Watch Congo: White King, Red Rubber, Black Death
- 1 hr 30 min
Congo: White King, Red Rubber, Black Death is a historical documentary from 2003 that explores the brutal exploitation of the Congo by the Belgians during the late 19th and early 20th centuries. The film follows the story of the Congo Free State, a personal possession of Belgium's King Leopold II, and the horrific reign of terror he unleashed upon the Congolese people.
The movie begins by setting the stage for the atrocities to come. We see the vast swathes of jungle that covered the Congo Basin and gain an understanding of the importance of rubber in the industrialized world at the time. Rubber was a vital resource used in the manufacture of goods such as tires, electrical cables, and medical equipment, and much of the world's rubber came from the Congo.
The documentary then introduces a number of key players in the story, including Henry Morton Stanley, the British explorer who helped King Leopold II of Belgium claim the Congo in the first place. We also meet a number of other figures who played a role in the exploitation of the Congo, such as the journalist Edmund Dene Morel, who exposed the atrocities taking place in the country to the world.

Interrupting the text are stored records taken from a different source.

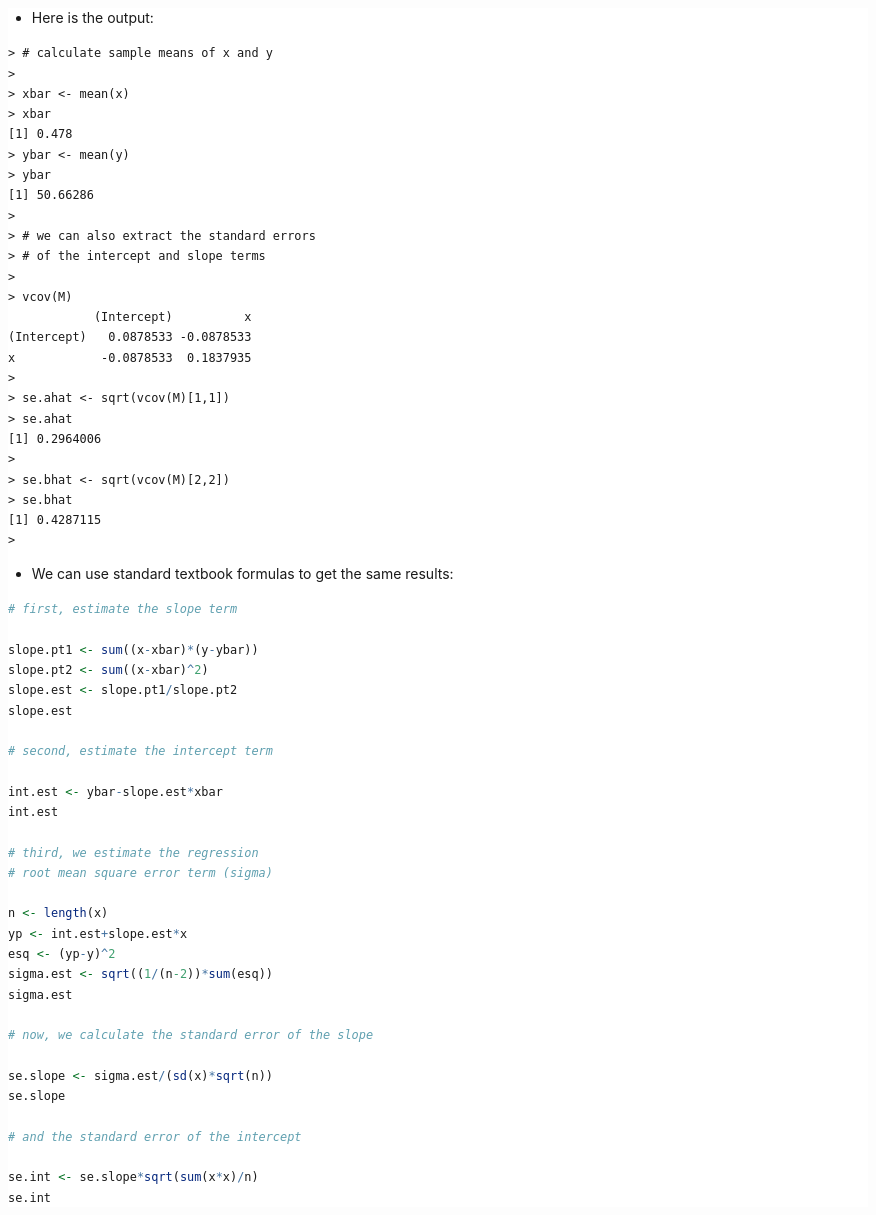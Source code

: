 * Here is the output:

```Rout
> # calculate sample means of x and y
> 
> xbar <- mean(x)
> xbar
[1] 0.478
> ybar <- mean(y)
> ybar
[1] 50.66286
> 
> # we can also extract the standard errors
> # of the intercept and slope terms
> 
> vcov(M)
            (Intercept)          x
(Intercept)   0.0878533 -0.0878533
x            -0.0878533  0.1837935
> 
> se.ahat <- sqrt(vcov(M)[1,1])
> se.ahat
[1] 0.2964006
> 
> se.bhat <- sqrt(vcov(M)[2,2])
> se.bhat
[1] 0.4287115
>
```

* We can use standard textbook formulas to get the same results:

```R
# first, estimate the slope term

slope.pt1 <- sum((x-xbar)*(y-ybar))
slope.pt2 <- sum((x-xbar)^2)
slope.est <- slope.pt1/slope.pt2
slope.est

# second, estimate the intercept term

int.est <- ybar-slope.est*xbar
int.est

# third, we estimate the regression 
# root mean square error term (sigma)

n <- length(x)
yp <- int.est+slope.est*x
esq <- (yp-y)^2
sigma.est <- sqrt((1/(n-2))*sum(esq))
sigma.est

# now, we calculate the standard error of the slope

se.slope <- sigma.est/(sd(x)*sqrt(n))
se.slope

# and the standard error of the intercept

se.int <- se.slope*sqrt(sum(x*x)/n)
se.int
```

From there, Congo: White King, Red Rubber, Black Death delves into the brutal reality of life in the Congo Free State. The Belgians had established a system of forced labor, under which Congolese people were forced to work in rubber plantations in order to meet the ever-increasing demands of the international market. If they failed to meet their quotas, they were brutally punished, with methods including amputations, rape, and murder.
The film uses a combination of archival footage, photographs, and interviews with historians to convey the horror of what was taking place. We see images of Congolese people with their hands cut off as punishment, and we hear from survivors of the atrocities who recount their experiences. There are also interviews with historians and experts who explain the context of what was taking place and the impact it had on the Congolese people.
One of the most striking aspects of the documentary is the way it shows the disconnect between the reality of life in the Congo and the way the Belgians portrayed it to the world. The film shows examples of propaganda films produced by the Belgian government that presented the Congo Free State as a benevolent protectorate that was bringing modernity and civilization to the African continent. We also see how human zoos featuring Congolese people were set up in Belgium and other parts of Europe, where they were put on display as exotic curiosities.
Overall, Congo: White King, Red Rubber, Black Death is a powerful and important documentary that shines a light on a dark chapter in human history. It offers a nuanced and detailed examination of the atrocities taking place and the impact they had on the people of the Congo, while also providing insight into the wider geopolitical context of the time. While the film is at times difficult to watch due to the graphic nature of the material, it is an essential piece of historical documentation that deserves to be seen.
Congo: White King, Red Rubber, Black Death is a 2004 documentary with a runtime of 1 hour and 30 minutes. It has received mostly positive reviews from critics and viewers, who have given it an IMDb score of 7.7 and a MetaScore of 65.